Development of an Artificial Calibrator for Shift Program Optimization to Enhance Fuel Efficiency

The calibration of automotive electronic control units is a critical and resource-intensive task in modern powertrain development. Optimizing parameters such as transmission shift schedules for minimum fuel consumption traditionally requires extensive prototype testing by expert calibrators. This process is costly, time-consuming, and subject to variability in environmental conditions and human judgment. In this paper, we introduce an artificial calibrator – a software agent that autonomously tunes transmission shift maps using reinforcement learning (RL) in a Software-in-the-Loop (SiL) simulation environment. The RL-based calibrator explores shift schedule parameters and learns from fuel consumption feedback, thereby achieving objective and reproducible optimizations within the controlled SiL environment. Applied to a 7-speed dual-clutch transmission (DCT) model of a 1.5 L Mild Hybrid Electric Vehicle (MHEV), the approach yielded significant fuel efficiency improvements.

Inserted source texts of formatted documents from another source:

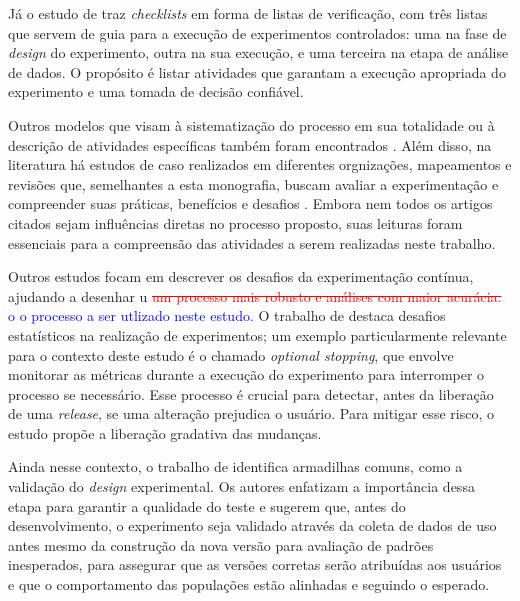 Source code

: Já o estudo de \cite{fabijan_three_2019} traz \textit{checklists} em forma de listas de verificação, com três listas que servem de guia para a execução de experimentos controlados: uma na fase de \textit{design} do experimento, outra na sua execução, e uma terceira na etapa de análise de dados. O propósito é listar atividades que garantam a execução apropriada do experimento e uma tomada de decisão confiável.

Outros modelos que visam à sistematização do processo em sua totalidade ou à descrição de atividades específicas também foram encontrados \cite{fagerholm_right_2017, issa_mattos_hurrier_2023, olsson_opinions_2014}. Além disso, na literatura há estudos de caso realizados em diferentes orgnizações, mapeamentos e revisões que, semelhantes a esta monografia, buscam avaliar a experimentação e compreender suas práticas, benefícios e desafios \cite{kevic_characterizing_2017, kuhrmann_activity_2018, fernandes_hitting_2015, sauvola_towards_2015, issa_mattos_hurrier_2023, kohavi_online_2013, fabijan_benefits_2017, quin_b_2024, erthal_characterization_2023, larsen_statistical_2024}. Embora nem todos os artigos citados sejam influências diretas no processo proposto, suas leituras foram essenciais para a compreensão das atividades a serem realizadas neste trabalho.

Outros estudos focam em descrever os desafios da experimentação contínua, ajudando a desenhar u \textcolor{red}{\st{ um processo mais robusto e análises com maior acurácia.}} \textcolor{blue}{o o processo a ser utlizado neste estudo.} O trabalho de  destaca desafios estatísticos na realização de experimentos; um exemplo particularmente relevante para o contexto deste estudo é o chamado \textit{optional stopping}, que envolve monitorar as métricas durante a execução do experimento para interromper o processo se necessário. Esse processo é crucial para detectar, antes da liberação de uma \textit{release}, se uma alteração prejudica o usuário. Para mitigar esse risco, o estudo propõe a liberação gradativa das mudanças.



Ainda nesse contexto, o trabalho de  identifica armadilhas comuns, como a validação do \textit{design} experimental. Os autores enfatizam a importância dessa etapa para garantir a qualidade do teste e sugerem que, antes do desenvolvimento, o experimento seja validado através da coleta de dados de uso antes mesmo da construção da nova versão para avaliação de padrões inesperados, para assegurar que as versões corretas serão atribuídas aos usuários e que o comportamento das populações estão alinhadas e seguindo o esperado.

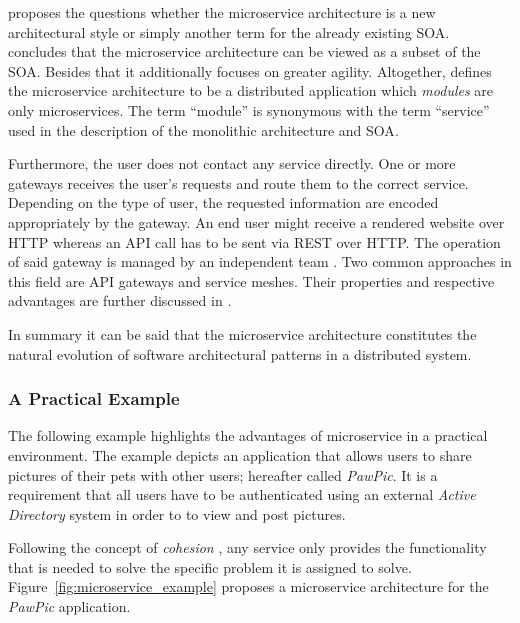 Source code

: \autocite{VillamizarEvaluatingmonolithicmicroservice2015} proposes the
questions whether the microservice architecture is a new architectural style or
simply another term for the already existing \ac{SOA}.
\autocite{VillamizarEvaluatingmonolithicmicroservice2015} concludes that the
microservice architecture can be viewed as a subset of the \ac{SOA}. Besides
that it additionally focuses on greater agility. Altogether,
\autocite{DragoniMicroservicesyesterdaytoday2016} defines the microservice
architecture to be a distributed application which \textit{modules} are only
microservices. The term \enquote{module} is synonymous with the term
\enquote{service} used in the description of the monolithic architecture and
\ac{SOA}.

Furthermore, the user does not contact any service directly. One or more
gateways receives the user's requests and route them to the correct service.
Depending on the type of user, the requested information are encoded
appropriately by the gateway. An end user might receive a rendered website over
\ac{HTTP} whereas an \ac{API} call has to be sent via \ac{REST} over \ac{HTTP}.
The operation of said gateway is managed by an independent team \autocite[p.
585]{VillamizarEvaluatingmonolithicmicroservice2015}. Two common approaches in
this field are \ac{API} gateways and service meshes. Their properties and
respective advantages are further discussed in
\autocite{HariharaSubramanianHandsRESTfulAPI2019}.

In summary it can be said that the microservice architecture constitutes the
natural evolution of software architectural patterns in a distributed system.

\subsubsection{A Practical Example}%
\label{ssub:A_Practical_Example}

The following example highlights the advantages of microservice in a practical
environment. The example depicts an application that allows users to share
pictures of their pets with other users; hereafter called \textit{PawPic}.
It is a requirement that all users have to be authenticated using an external
\textit{Active Directory} system in order to to view and post pictures.

Following the concept of \textit{cohesion} \autocite[p.
2]{DragoniMicroservicesyesterdaytoday2016}, any service only provides the
functionality that is needed to solve the specific problem it is assigned to
solve. Figure~\ref{fig:microservice_example} proposes a microservice
architecture for the \textit{PawPic} application.

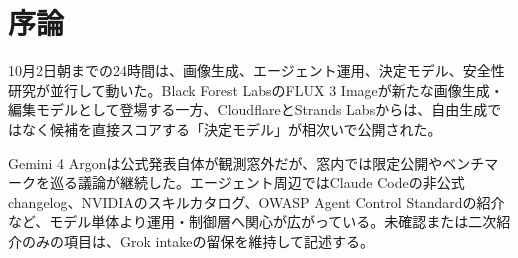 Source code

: \section*{序論}
10月2日朝までの24時間は、画像生成、エージェント運用、決定モデル、安全性研究が並行して動いた。Black Forest LabsのFLUX 3 Imageが新たな画像生成・編集モデルとして登場する一方、CloudflareとStrands Labsからは、自由生成ではなく候補を直接スコアする「決定モデル」が相次いで公開された。

Gemini 4 Argonは公式発表自体が観測窓外だが、窓内では限定公開やベンチマークを巡る議論が継続した。エージェント周辺ではClaude Codeの非公式changelog、NVIDIAのスキルカタログ、OWASP Agent Control Standardの紹介など、モデル単体より運用・制御層へ関心が広がっている。未確認または二次紹介のみの項目は、Grok intakeの留保を維持して記述する。
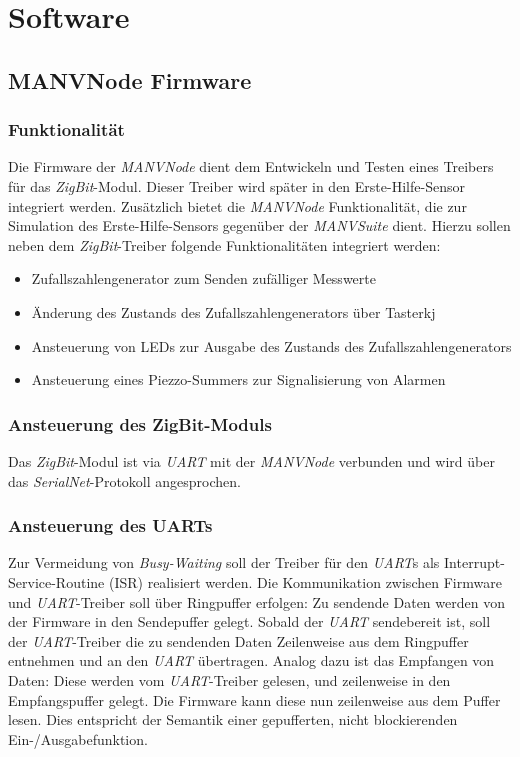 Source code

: \section{Software}
\subsection{MANVNode Firmware}

\subsubsection{Funktionalität}
Die Firmware der \emph{MANVNode} dient dem Entwickeln und Testen eines Treibers für das \emph{ZigBit}-Modul. Dieser
Treiber wird später in den Erste-Hilfe-Sensor integriert werden. Zusätzlich bietet die \emph{MANVNode} Funktionalität,
die zur Simulation des Erste-Hilfe-Sensors gegenüber der \emph{MANVSuite} dient. Hierzu sollen neben dem 
\emph{ZigBit}-Treiber folgende Funktionalitäten integriert werden:

\begin{itemize}
    \item Zufallszahlengenerator zum Senden zufälliger Messwerte
    \item Änderung des Zustands des Zufallszahlengenerators über Tasterkj
    \item Ansteuerung von LEDs zur Ausgabe des Zustands des Zufallszahlengenerators
    \item Ansteuerung eines Piezzo-Summers zur Signalisierung von Alarmen
\end{itemize}


\subsubsection{Ansteuerung des ZigBit-Moduls}
Das \emph{ZigBit}-Modul ist via \emph{UART} mit der \emph{MANVNode} verbunden und wird über das \emph{SerialNet}-Protokoll
angesprochen.

\subsubsection{Ansteuerung des UARTs}
Zur Vermeidung von \emph{Busy-Waiting} soll der Treiber für den \emph{UART}s als Interrupt-Service-Routine (ISR)
realisiert werden. Die Kommunikation zwischen Firmware und \emph{UART}-Treiber soll über Ringpuffer erfolgen:
Zu sendende Daten werden von der Firmware in den Sendepuffer gelegt. Sobald der \emph{UART} sendebereit ist, 
soll der \emph{UART}-Treiber die zu sendenden Daten Zeilenweise aus dem Ringpuffer entnehmen und an
den \emph{UART} übertragen. Analog dazu ist das Empfangen von Daten: Diese werden vom \emph{UART}-Treiber gelesen,
und zeilenweise in den Empfangspuffer gelegt. Die Firmware kann diese nun zeilenweise aus dem Puffer lesen.
Dies entspricht der Semantik einer gepufferten, nicht blockierenden Ein-/Ausgabefunktion.


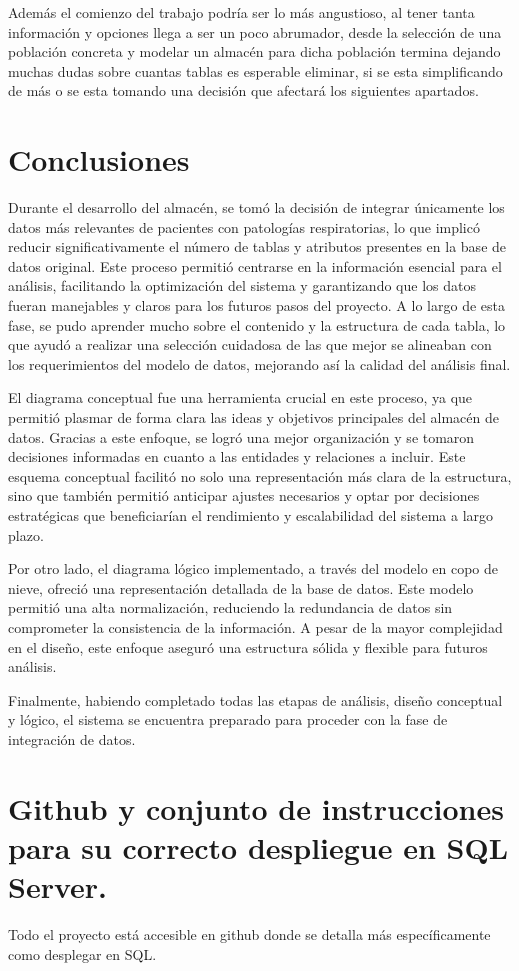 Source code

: \documentclass[12pt, a4paper, twoside]{article}
\begin{document}
	Además el comienzo del trabajo podría ser lo más angustioso, al tener tanta información y opciones llega a ser un poco abrumador, desde la selección de una población concreta y modelar un almacén para dicha población termina dejando muchas dudas sobre cuantas tablas es esperable eliminar, si se esta simplificando de más o se esta tomando una decisión que afectará los siguientes apartados. 
	
	\section{Conclusiones}
	
	Durante el desarrollo del almacén, se tomó la decisión de integrar únicamente los datos más relevantes de pacientes con patologías respiratorias, lo que implicó reducir significativamente el número de tablas y atributos presentes en la base de datos original. Este proceso permitió centrarse en la información esencial para el análisis, facilitando la optimización del sistema y garantizando que los datos fueran manejables y claros para los futuros pasos del proyecto. A lo largo de esta fase, se pudo aprender mucho sobre el contenido y la estructura de cada tabla, lo que ayudó a realizar una selección cuidadosa de las que mejor se alineaban con los requerimientos del modelo de datos, mejorando así la calidad del análisis final.
	
	El diagrama conceptual fue una herramienta crucial en este proceso, ya que permitió plasmar de forma clara las ideas y objetivos principales del almacén de datos. Gracias a este enfoque, se logró una mejor organización y se tomaron decisiones informadas en cuanto a las entidades y relaciones a incluir. Este esquema conceptual facilitó no solo una representación más clara de la estructura, sino que también permitió anticipar ajustes necesarios y optar por decisiones estratégicas que beneficiarían el rendimiento y escalabilidad del sistema a largo plazo.
	
	Por otro lado, el diagrama lógico implementado, a través del modelo en copo de nieve, ofreció una representación detallada de la base de datos. Este modelo permitió una alta normalización, reduciendo la redundancia de datos sin comprometer la consistencia de la información. A pesar de la mayor complejidad en el diseño, este enfoque aseguró una estructura sólida y flexible para futuros análisis.
	
	Finalmente, habiendo completado todas las etapas de análisis, diseño conceptual y lógico, el sistema se encuentra preparado para proceder con la fase de integración de datos. 
	


	\section{Github y conjunto de instrucciones para su correcto despliegue en SQL Server.}

	Todo el proyecto está accesible en github \cite{depab2024} donde se detalla más específicamente como desplegar en SQL.
	\printbibliography
	
	
	
	
\end{document}
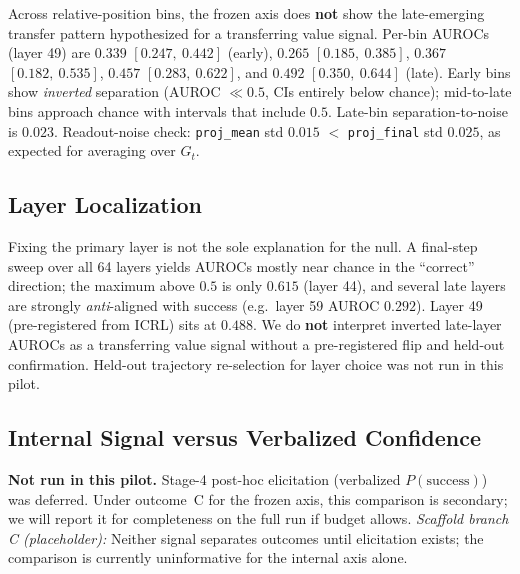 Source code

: \documentclass{article}
\begin{document}
Across relative-position bins, the frozen axis does \textbf{not} show the late-emerging transfer pattern hypothesized for a transferring value signal.
Per-bin AUROCs (layer 49) are
$0.339$ $[0.247,\ 0.442]$ (early),
$0.265$ $[0.185,\ 0.385]$,
$0.367$ $[0.182,\ 0.535]$,
$0.457$ $[0.283,\ 0.622]$,
and $0.492$ $[0.350,\ 0.644]$ (late).
Early bins show \emph{inverted} separation (AUROC $\ll 0.5$, CIs entirely below chance); mid-to-late bins approach chance with intervals that include $0.5$.
Late-bin separation-to-noise is $0.023$.
Readout-noise check: \texttt{proj\_mean} std $0.015$ $<$ \texttt{proj\_final} std $0.025$, as expected for averaging over $G_t$.


\subsection{Layer Localization}
\label{sec:results-layers}

Fixing the primary layer is not the sole explanation for the null.
A final-step sweep over all 64 layers yields AUROCs mostly near chance in the ``correct'' direction; the maximum above $0.5$ is only $0.615$ (layer 44), and several late layers are strongly \emph{anti}-aligned with success (e.g.\ layer 59 AUROC $0.292$).
Layer 49 (pre-registered from ICRL) sits at $0.488$.
We do \textbf{not} interpret inverted late-layer AUROCs as a transferring value signal without a pre-registered flip and held-out confirmation.
Held-out trajectory re-selection for layer choice was not run in this pilot.


\subsection{Internal Signal versus Verbalized Confidence}
\label{sec:results-elicited}

\textbf{Not run in this pilot.}
Stage-4 post-hoc elicitation (verbalized $P(\mathrm{success})$) was deferred.
Under outcome~C for the frozen axis, this comparison is secondary; we will report it for completeness on the full run if budget allows.
\textit{Scaffold branch C (placeholder):} Neither signal separates outcomes until elicitation exists; the comparison is currently uninformative for the internal axis alone.
\end{document}
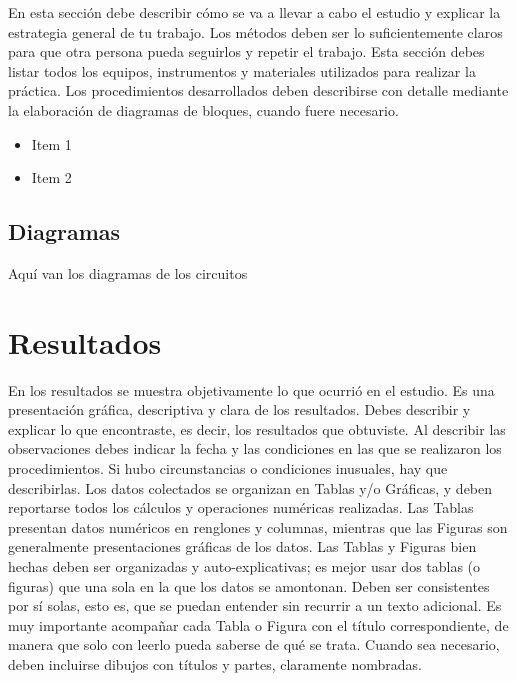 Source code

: \documentclass[osajnl,showpacs,superscriptaddress,10pt]{article}
\begin{document}
\begin{multicols}{2}
\begin{flushleft}
En esta sección debe describir cómo se va a llevar a cabo el estudio y explicar la estrategia
general de tu trabajo.
Los métodos deben ser lo suficientemente claros para que otra persona pueda seguirlos y
repetir el trabajo. Esta sección debes listar todos los equipos, instrumentos y materiales
utilizados para realizar la práctica. Los procedimientos desarrollados deben describirse con
detalle mediante la elaboración de diagramas de bloques, cuando fuere necesario.\\
\end{flushleft}

\begin{itemize}
    \item Item 1
    \item Item 2
\end{itemize}


\subsection{Diagramas}
 Aquí van los diagramas de los circuitos


\section{Resultados}
En los resultados se muestra objetivamente lo que ocurrió en el estudio. Es una presentación
gráfica, descriptiva y clara de los resultados. Debes describir y explicar lo que encontraste,
es decir, los resultados que obtuviste.
Al describir las observaciones debes indicar la fecha y las condiciones en las que se realizaron
los procedimientos. Si hubo circunstancias o condiciones inusuales, hay que describirlas. Los
datos colectados se organizan en Tablas y/o Gráficas, y deben reportarse todos los cálculos y
operaciones numéricas realizadas.
Las Tablas presentan datos numéricos en renglones y columnas, mientras que las Figuras son
generalmente presentaciones gráficas de los datos. Las Tablas y Figuras bien hechas deben
ser organizadas y auto-explicativas; es mejor usar dos tablas (o figuras) que una sola en la que
los datos se amontonan. Deben ser consistentes por sí solas, esto es, que se puedan entender
sin recurrir a un texto adicional.
Es muy importante acompañar cada Tabla o Figura con el título correspondiente, de manera
que solo con leerlo pueda saberse de qué se trata. Cuando sea necesario, deben incluirse
dibujos con títulos y partes, claramente nombradas.


\end{multicols}
\end{document}
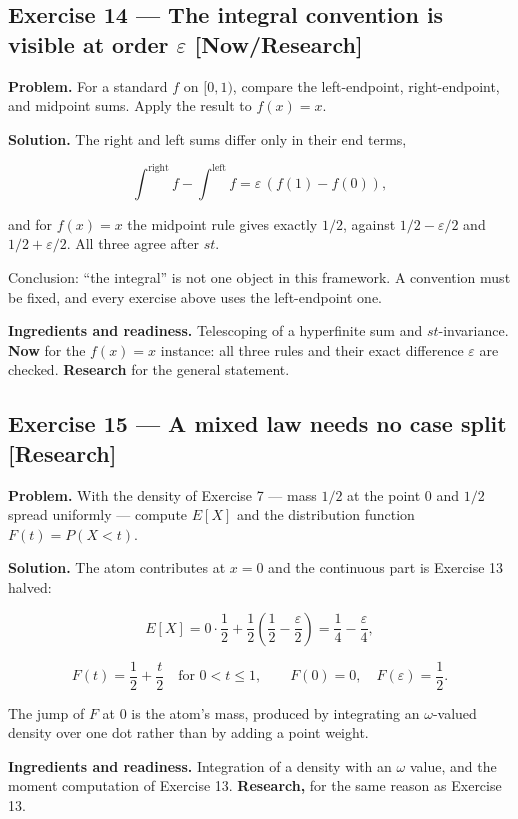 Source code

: \documentclass[11pt]{article}
\newcommand{\eps}{\varepsilon}
\renewcommand{\epsilon}{\varepsilon}
\begin{document}
\subsection*{Exercise 14 --- The integral convention is visible at order $\eps$ \hfill \normalfont\small[Now/Research]}

\textbf{Problem.} For a standard $f$ on $[0,1)$, compare the left-endpoint,
right-endpoint, and midpoint sums. Apply the result to $f(x) = x$.

\textbf{Solution.} The right and left sums differ only in their end terms,

\[
\int^{\text{right}}f-\int^{\text{left}}f=\epsilon\,(f(1)-f(0)),
\]

and for $f(x) = x$ the midpoint rule gives exactly $1/2$, against
$1/2 - \eps/2$ and $1/2 + \eps/2$. All three agree after $st$.

Conclusion: ``the integral'' is not one object in this framework. A convention
must be fixed, and every exercise above uses the left-endpoint one.

\textbf{Ingredients and readiness.} Telescoping of a hyperfinite sum and
$st$-invariance. \textbf{Now} for the $f(x) = x$ instance: all three rules and their
exact difference $\eps$ are checked. \textbf{Research} for the general
statement.


\subsection*{Exercise 15 --- A mixed law needs no case split \hfill \normalfont\small[Research]}

\textbf{Problem.} With the density of Exercise 7 --- mass $1/2$ at the point $0$ and
$1/2$ spread uniformly --- compute $E[X]$ and the distribution function
$F(t) = P(X < t)$.

\textbf{Solution.} The atom contributes at $x = 0$ and the continuous part is
Exercise 13 halved:

\[
E[X]=0\cdot\frac12+\frac12\left(\frac12-\frac\epsilon2\right)
=\frac14-\frac\epsilon4 ,
\]

\[
F(t)=\frac12+\frac t2 \quad\text{for } 0<t\le1,
\qquad F(0)=0,\quad F(\epsilon)=\frac12 .
\]

The jump of $F$ at $0$ is the atom's mass, produced by integrating an
$\omega$-valued density over one dot rather than by adding a point weight.

\textbf{Ingredients and readiness.} Integration of a density with an $\omega$ value,
and the moment computation of Exercise 13. \textbf{Research,} for the same reason
as Exercise 13.
\end{document}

In a case study on a 4.7 km Worldwide harmonized Light-Duty vehicles Test Cycle (WLTC) driving segment, the RL-optimized shift strategy reduced fuel consumption from a baseline of 0.46 L to 0.37 L. Furthermore, when starting from an already optimized shift map representative of a series production vehicle’s calibration, the artificial calibrator further enhanced fuel efficiency, achieving approximately a 0.6 % reduction in fuel consumption for the 4.7 km segment and nearly a 5 % reduction for the full WLTC. The artificial calibrator thus demonstrates a promising methodology to frontload calibration tasks in simulation, thereby offering the potential to reduce reliance on resource-intensive physical testing and to significantly accelerate the development of fuel-efficient powertrain control software.. The direct compatibility of parameter files with real vehicle Electronic Control Unit (ECUs) and the validated SiL behavior suggest high transferability of learned strategies, offering the potential for minimal fine-tuning on physical vehicles post-simulation.